En esos clubes tuvo de compañeros, por citar algunos nombres, a Fernando "Niño" Torres, Steve Gerrard, Luis Suárez, Sergio Aguero, Bellamy, Diego Forlan, Jordan Henderson, Dirk Kuyt, Pepe Reina, Gabriel Heinze, David Trezeguet. Da pudor seguir con las firmas.

En la selección, la camiseta se le pegó a la piel como a pocos en las últimas décadas. Fue campeón mundial juvenil en la Argentina detonada de 2001 y después jugó tres mundiales, algo que pocos jugadores en la historia del fútbol pueden mostrar como certificado de crack. 

Dejó rojas las gargantas de los argentinos con el globo precioso que metió de zurda ante México, en la oriental Leipzig de Alemania 2006. Ni que hablar cuando hundió la pelota en el arco holandés, en la última ejecución de la tanda de penales ante Holanda en Brasil 2014, el día que Chiquito Romero se convirtió en héroe y la selección argentina "cruzó el Rubicón", como dijo el inolvidable Alejandro Sabella.

Muchos chicos fueron a despedir a Maxi y se emocionaron (Alan Monzón/Rosario3)

Con la albiceleste jugó con todos. Disfrutó de adentro a Lionel Messi, ese chico que llevó la expresión del potrero rosarino a la cumbre más alta de todas. Y convivió un mes en el predio de la Universidad de Pretoria, en Sudáfrica 2010, con aquel Diego impecable que reía como un niño y que no daba ninguna señal de su horrible final una década después.

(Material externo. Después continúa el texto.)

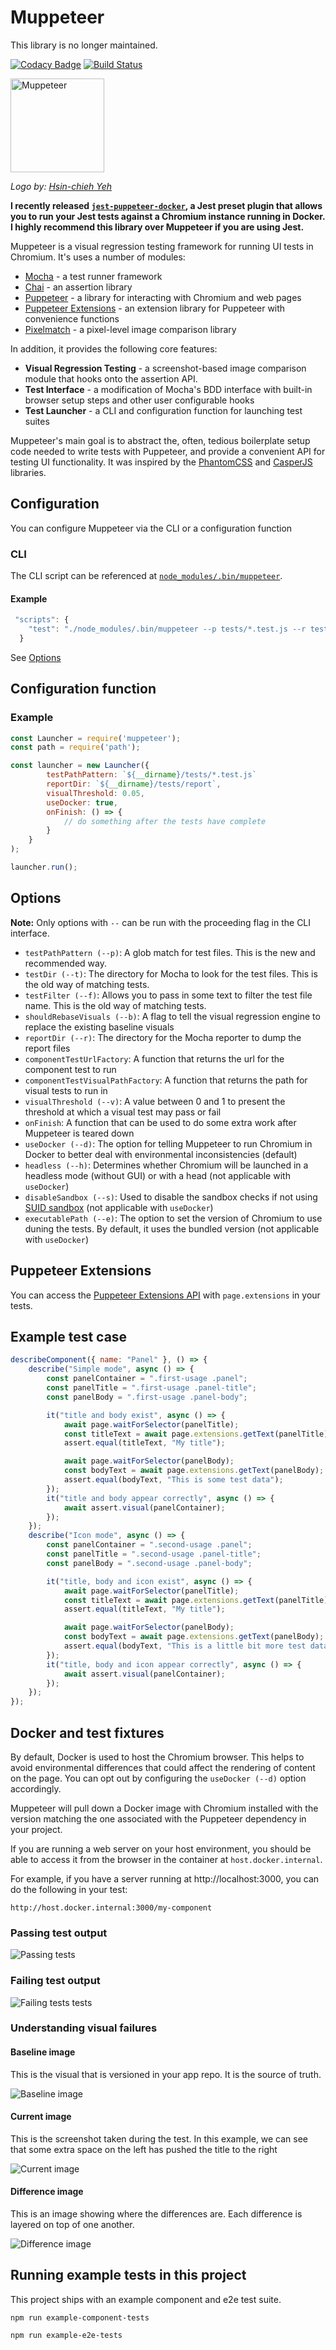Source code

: # Muppeteer

This library is no longer maintained.

[![Codacy Badge](https://api.codacy.com/project/badge/Grade/bd0f4e89b90a48f19bf2115374479e99)](https://www.codacy.com/app/gidztech/Muppeteer?utm_source=github.com&utm_medium=referral&utm_content=HuddleEng/Muppeteer&utm_campaign=Badge_Grade)
[![Build Status](https://travis-ci.org/HuddleEng/Muppeteer.svg?branch=master)](https://travis-ci.org/HuddleEng/Muppeteer)

<p>
    <img src="https://i.imgur.com/oDiQ0ms.png" width="150px" height="150px" alt="Muppeteer" />
    <p><i>Logo by: <a href="https://twitter.com/hsincyeh">Hsin-chieh Yeh</a></i></p>
</p>

**I recently released [`jest-puppeteer-docker`](https://github.com/gidztech/jest-puppeteer-docker), a Jest preset plugin that allows you to run your Jest tests against a Chromium instance running in Docker. I highly recommend this library over Muppeteer if you are using Jest.**

Muppeteer is a visual regression testing framework for running UI tests in Chromium. It's uses a number of modules:

-   [Mocha](https://mochajs.org/) - a test runner framework
-   [Chai](http://chaijs.com/) - an assertion library
-   [Puppeteer](https://github.com/GoogleChrome/puppeteer) - a library for interacting with Chromium and web pages
-   [Puppeteer Extensions](https://github.com/HuddleEng/puppeteer-extensions) - an extension library for Puppeteer with convenience functions
-   [Pixelmatch](https://github.com/mapbox/pixelmatch) - a pixel-level image comparison library

In addition, it provides the following core features:

-   **Visual Regression Testing** - a screenshot-based image comparison module that hooks onto the assertion API.
-   **Test Interface** - a modification of Mocha's BDD interface with built-in browser setup steps and other user configurable hooks
-   **Test Launcher** - a CLI and configuration function for launching test suites

Muppeteer's main goal is to abstract the, often, tedious boilerplate setup code needed to write tests with Puppeteer, and provide a convenient API for testing UI functionality. It was inspired by the [PhantomCSS](https://github.com/HuddleEng/PhantomCSS) and [CasperJS](http://casperjs.org/) libraries.

## Configuration

You can configure Muppeteer via the CLI or a configuration function

### CLI

The CLI script can be referenced at
[`node_modules/.bin/muppeteer`](https://github.com/HuddleEng/Muppeteer/blob/master/bin/launcherCli.js).


#### Example

```javascript
 "scripts": {
    "test": "./node_modules/.bin/muppeteer --p tests/*.test.js --r tests/report"
  }
```

See [Options](#options)

## Configuration function

### Example

```javascript
const Launcher = require('muppeteer');
const path = require('path');

const launcher = new Launcher({
        testPathPattern: `${__dirname}/tests/*.test.js`
        reportDir: `${__dirname}/tests/report`,
        visualThreshold: 0.05,
        useDocker: true,
        onFinish: () => {
            // do something after the tests have complete
        }
    }
);

launcher.run();
```

## Options

**Note:** Only options with `--` can be run with the proceeding flag in the CLI interface.

-   `testPathPattern (--p)`: A glob match for test files. This is the new and recommended way.
-   `testDir (--t)`: The directory for Mocha to look for the test files. This is the old way of matching tests.
-   `testFilter (--f)`: Allows you to pass in some text to filter the test file name. This is the old way of matching tests.
-   `shouldRebaseVisuals (--b)`: A flag to tell the visual regression engine to replace the existing baseline visuals
-   `reportDir (--r)`: The directory for the Mocha reporter to dump the report files
-   `componentTestUrlFactory`: A function that returns the url for the component test to run
-   `componentTestVisualPathFactory`: A function that returns the path for visual tests to run in
-   `visualThreshold (--v)`: A value between 0 and 1 to present the threshold at which a visual test may pass or fail
-   `onFinish`: A function that can be used to do some extra work after Muppeteer is teared down
-   `useDocker (--d)`: The option for telling Muppeteer to run Chromium in Docker to better deal with environmental inconsistencies (default)
-   `headless (--h)`: Determines whether Chromium will be launched in a headless mode (without GUI) or with a head (not applicable with `useDocker`)
-   `disableSandbox (--s)`: Used to disable the sandbox checks if not using [SUID sandbox](https://chromium.googlesource.com/chromium/src/+/master/docs/linux_suid_sandbox_development.md) (not applicable with `useDocker`)
-   `executablePath (--e)`: The option to set the version of Chromium to use duning the tests. By default, it uses the bundled version (not applicable with `useDocker`)

## Puppeteer Extensions

You can access the [Puppeteer Extensions API](https://github.com/HuddleEng/puppeteer-extensions/blob/master/README.md) with `page.extensions` in your tests.

## Example test case

```javascript
describeComponent({ name: "Panel" }, () => {
    describe("Simple mode", async () => {
        const panelContainer = ".first-usage .panel";
        const panelTitle = ".first-usage .panel-title";
        const panelBody = ".first-usage .panel-body";

        it("title and body exist", async () => {
            await page.waitForSelector(panelTitle);
            const titleText = await page.extensions.getText(panelTitle);
            assert.equal(titleText, "My title");

            await page.waitForSelector(panelBody);
            const bodyText = await page.extensions.getText(panelBody);
            assert.equal(bodyText, "This is some test data");
        });
        it("title and body appear correctly", async () => {
            await assert.visual(panelContainer);
        });
    });
    describe("Icon mode", async () => {
        const panelContainer = ".second-usage .panel";
        const panelTitle = ".second-usage .panel-title";
        const panelBody = ".second-usage .panel-body";

        it("title, body and icon exist", async () => {
            await page.waitForSelector(panelTitle);
            const titleText = await page.extensions.getText(panelTitle);
            assert.equal(titleText, "My title");

            await page.waitForSelector(panelBody);
            const bodyText = await page.extensions.getText(panelBody);
            assert.equal(bodyText, "This is a little bit more test data");
        });
        it("title, body and icon appear correctly", async () => {
            await assert.visual(panelContainer);
        });
    });
});
```

## Docker and test fixtures

By default, Docker is used to host the Chromium browser. This helps to avoid environmental differences that could affect the
rendering of content on the page. You can opt out by configuring the `useDocker (--d)` option accordingly.

Muppeteer will pull down a Docker image with Chromium installed with the version matching the one associated with the Puppeteer dependency in your project.

If you are running a web server on your host environment, you should be able to access it from the browser in the container at `host.docker.internal`.

For example, if you have a server running at http://localhost:3000, you can do the following in your test:

```
http://host.docker.internal:3000/my-component
```

### Passing test output

![Passing tests](https://i.imgur.com/3Y0i03o.png "Passing tests")

### Failing test output

![Failing tests tests](https://i.imgur.com/bAWAyIy.png "Failing tests")

### Understanding visual failures

#### Baseline image

This is the visual that is versioned in your app repo. It is the source of truth.

![Baseline image](https://i.imgur.com/TNOV730.png "Baseline")

#### Current image

This is the screenshot taken during the test. In this example, we can see that some extra space on the left has
pushed the title to the right

![Current image](https://i.imgur.com/S1GyQ04.png "Current")

#### Difference image

This is an image showing where the differences are. Each difference is layered on top of one another.

![Difference image](https://i.imgur.com/gIbus9X.png "Difference")

## Running example tests in this project

This project ships with an example component and e2e test suite.

`npm run example-component-tests`

`npm run example-e2e-tests`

Maxi estaba sentado en el sillón más cómodo en el living más lujoso de Europa. Pero como suele sucederles a los hombres sensibles, había algo que no lo dejaba apoyar la cabeza en la almohada. Entonces se bajó del sillón mullido, agarró al pasar una reposera desvencijada y metió los pies en el barro, como le mandaba su corazón. El resto ya es historia conocida y contemporánea. 

La emoción de los pibes por ver a Maxi en su despedida (Alan Monzón/Rosario3)

Maxi nunca se encandiló con las estrellas que tenía a su lado. Hizo caso a sus sentimientos y se dejó llevar por esa intuición propia de las fieras. Volvió a Newell's por amor al escudo, pero también como gesto de agradecimiento a su mamá, a sus tíos "que hicieron de padre" -como él mismo lo contó en la fiesta de despedida-, a sus abuelos, a sus primos. Pergeñó todo para abrazarlos durante muchos años desde adentro de la cancha, antes de este 6 de diciembre de botines colgados en el arbolito a medio armar.

Maximiliano Rodríguez ya es una parte grande del fútbol argentino. Deja una huella ancha y profunda que pueden transitar los miles de chicos que sueñan con ser como él, en ese triángulo virtuoso de Malvinas-Bella Vista-Coloso. Su clase lo pone en un círculo de elite, pero su esencia lo devuelve al campo popular. Porque Maxi es eso: el sueño de los pibes simples y la revancha de los hombres comunes que gritan goles con el puño apretado.